Copy the following data exactly and drop the pictures.
++++ Data provided
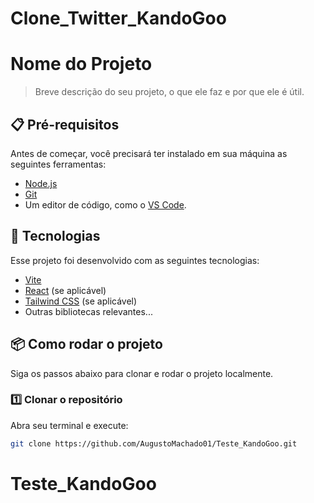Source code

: # Clone_Twitter_KandoGoo

# Nome do Projeto

> Breve descrição do seu projeto, o que ele faz e por que ele é útil.

## 📋 Pré-requisitos

Antes de começar, você precisará ter instalado em sua máquina as seguintes ferramentas:

- [Node.js](https://nodejs.org/)
- [Git](https://git-scm.com/)
- Um editor de código, como o [VS Code](https://code.visualstudio.com/).

## 🚀 Tecnologias

Esse projeto foi desenvolvido com as seguintes tecnologias:

- [Vite](https://vitejs.dev/)
- [React](https://react.dev/) (se aplicável)
- [Tailwind CSS](https://tailwindcss.com/) (se aplicável)
- Outras bibliotecas relevantes...

## 📦 Como rodar o projeto

Siga os passos abaixo para clonar e rodar o projeto localmente.

### 1️⃣ Clonar o repositório

Abra seu terminal e execute:

```bash
git clone https://github.com/AugustoMachado01/Teste_KandoGoo.git
```
# Teste_KandoGoo
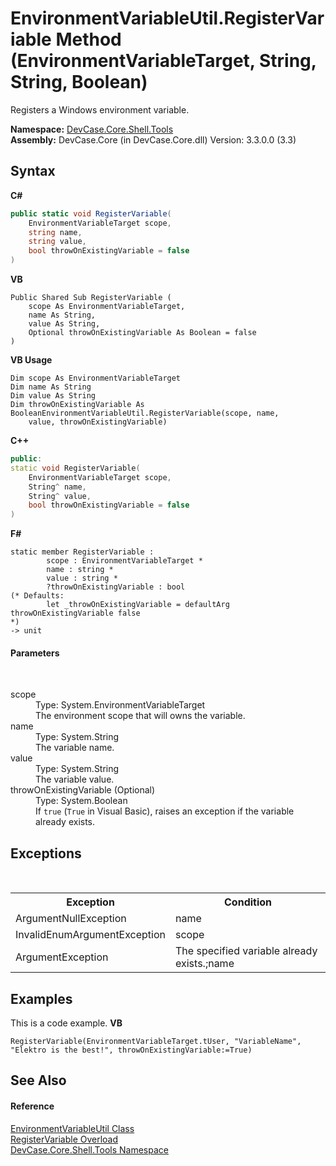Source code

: # EnvironmentVariableUtil.RegisterVariable Method (EnvironmentVariableTarget, String, String, Boolean)
 

Registers a Windows environment variable.

**Namespace:**&nbsp;<a href="N_DevCase_Core_Shell_Tools">DevCase.Core.Shell.Tools</a><br />**Assembly:**&nbsp;DevCase.Core (in DevCase.Core.dll) Version: 3.3.0.0 (3.3)

## Syntax

**C#**<br />
``` C#
public static void RegisterVariable(
	EnvironmentVariableTarget scope,
	string name,
	string value,
	bool throwOnExistingVariable = false
)
```

**VB**<br />
``` VB
Public Shared Sub RegisterVariable ( 
	scope As EnvironmentVariableTarget,
	name As String,
	value As String,
	Optional throwOnExistingVariable As Boolean = false
)
```

**VB Usage**<br />
``` VB Usage
Dim scope As EnvironmentVariableTarget
Dim name As String
Dim value As String
Dim throwOnExistingVariable As BooleanEnvironmentVariableUtil.RegisterVariable(scope, name, 
	value, throwOnExistingVariable)
```

**C++**<br />
``` C++
public:
static void RegisterVariable(
	EnvironmentVariableTarget scope, 
	String^ name, 
	String^ value, 
	bool throwOnExistingVariable = false
)
```

**F#**<br />
``` F#
static member RegisterVariable : 
        scope : EnvironmentVariableTarget * 
        name : string * 
        value : string * 
        ?throwOnExistingVariable : bool 
(* Defaults:
        let _throwOnExistingVariable = defaultArg throwOnExistingVariable false
*)
-> unit 

```


#### Parameters
&nbsp;<dl><dt>scope</dt><dd>Type: System.EnvironmentVariableTarget<br />The environment scope that will owns the variable.</dd><dt>name</dt><dd>Type: System.String<br />The variable name.</dd><dt>value</dt><dd>Type: System.String<br />The variable value.</dd><dt>throwOnExistingVariable (Optional)</dt><dd>Type: System.Boolean<br />If `true` (`True` in Visual Basic), raises an exception if the variable already exists.</dd></dl>

## Exceptions
&nbsp;<table><tr><th>Exception</th><th>Condition</th></tr><tr><td>ArgumentNullException</td><td>name</td></tr><tr><td>InvalidEnumArgumentException</td><td>scope</td></tr><tr><td>ArgumentException</td><td>The specified variable already exists.;name</td></tr></table>

## Examples
This is a code example. 
**VB**<br />
``` VB
RegisterVariable(EnvironmentVariableTarget.tUser, "VariableName", "Elektro is the best!", throwOnExistingVariable:=True)
```


## See Also


#### Reference
<a href="T_DevCase_Core_Shell_Tools_EnvironmentVariableUtil">EnvironmentVariableUtil Class</a><br /><a href="Overload_DevCase_Core_Shell_Tools_EnvironmentVariableUtil_RegisterVariable">RegisterVariable Overload</a><br /><a href="N_DevCase_Core_Shell_Tools">DevCase.Core.Shell.Tools Namespace</a><br />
++++++++
Expected answer ▸
Source code

: # Clone_Twitter_KandoGoo

# Nome do Projeto

> Breve descrição do seu projeto, o que ele faz e por que ele é útil.

## 📋 Pré-requisitos

Antes de começar, você precisará ter instalado em sua máquina as seguintes ferramentas:

- [Node.js](https://nodejs.org/)
- [Git](https://git-scm.com/)
- Um editor de código, como o [VS Code](https://code.visualstudio.com/).

## 🚀 Tecnologias

Esse projeto foi desenvolvido com as seguintes tecnologias:

- [Vite](https://vitejs.dev/)
- [React](https://react.dev/) (se aplicável)
- [Tailwind CSS](https://tailwindcss.com/) (se aplicável)
- Outras bibliotecas relevantes...

## 📦 Como rodar o projeto

Siga os passos abaixo para clonar e rodar o projeto localmente.

### 1️⃣ Clonar o repositório

Abra seu terminal e execute:

```bash
git clone https://github.com/AugustoMachado01/Teste_KandoGoo.git
```
# Teste_KandoGoo
Source code

: # EnvironmentVariableUtil.RegisterVariable Method (EnvironmentVariableTarget, String, String, Boolean)
 

Registers a Windows environment variable.

**Namespace:**&nbsp;<a href="N_DevCase_Core_Shell_Tools">DevCase.Core.Shell.Tools</a><br />**Assembly:**&nbsp;DevCase.Core (in DevCase.Core.dll) Version: 3.3.0.0 (3.3)

## Syntax

**C#**<br />
``` C#
public static void RegisterVariable(
	EnvironmentVariableTarget scope,
	string name,
	string value,
	bool throwOnExistingVariable = false
)
```

**VB**<br />
``` VB
Public Shared Sub RegisterVariable ( 
	scope As EnvironmentVariableTarget,
	name As String,
	value As String,
	Optional throwOnExistingVariable As Boolean = false
)
```

**VB Usage**<br />
``` VB Usage
Dim scope As EnvironmentVariableTarget
Dim name As String
Dim value As String
Dim throwOnExistingVariable As BooleanEnvironmentVariableUtil.RegisterVariable(scope, name, 
	value, throwOnExistingVariable)
```

**C++**<br />
``` C++
public:
static void RegisterVariable(
	EnvironmentVariableTarget scope, 
	String^ name, 
	String^ value, 
	bool throwOnExistingVariable = false
)
```

**F#**<br />
``` F#
static member RegisterVariable : 
        scope : EnvironmentVariableTarget * 
        name : string * 
        value : string * 
        ?throwOnExistingVariable : bool 
(* Defaults:
        let _throwOnExistingVariable = defaultArg throwOnExistingVariable false
*)
-> unit 

```


#### Parameters
&nbsp;<dl><dt>scope</dt><dd>Type: System.EnvironmentVariableTarget<br />The environment scope that will owns the variable.</dd><dt>name</dt><dd>Type: System.String<br />The variable name.</dd><dt>value</dt><dd>Type: System.String<br />The variable value.</dd><dt>throwOnExistingVariable (Optional)</dt><dd>Type: System.Boolean<br />If `true` (`True` in Visual Basic), raises an exception if the variable already exists.</dd></dl>

## Exceptions
&nbsp;<table><tr><th>Exception</th><th>Condition</th></tr><tr><td>ArgumentNullException</td><td>name</td></tr><tr><td>InvalidEnumArgumentException</td><td>scope</td></tr><tr><td>ArgumentException</td><td>The specified variable already exists.;name</td></tr></table>

## Examples
This is a code example. 
**VB**<br />
``` VB
RegisterVariable(EnvironmentVariableTarget.tUser, "VariableName", "Elektro is the best!", throwOnExistingVariable:=True)
```


## See Also


#### Reference
<a href="T_DevCase_Core_Shell_Tools_EnvironmentVariableUtil">EnvironmentVariableUtil Class</a><br /><a href="Overload_DevCase_Core_Shell_Tools_EnvironmentVariableUtil_RegisterVariable">RegisterVariable Overload</a><br /><a href="N_DevCase_Core_Shell_Tools">DevCase.Core.Shell.Tools Namespace</a><br />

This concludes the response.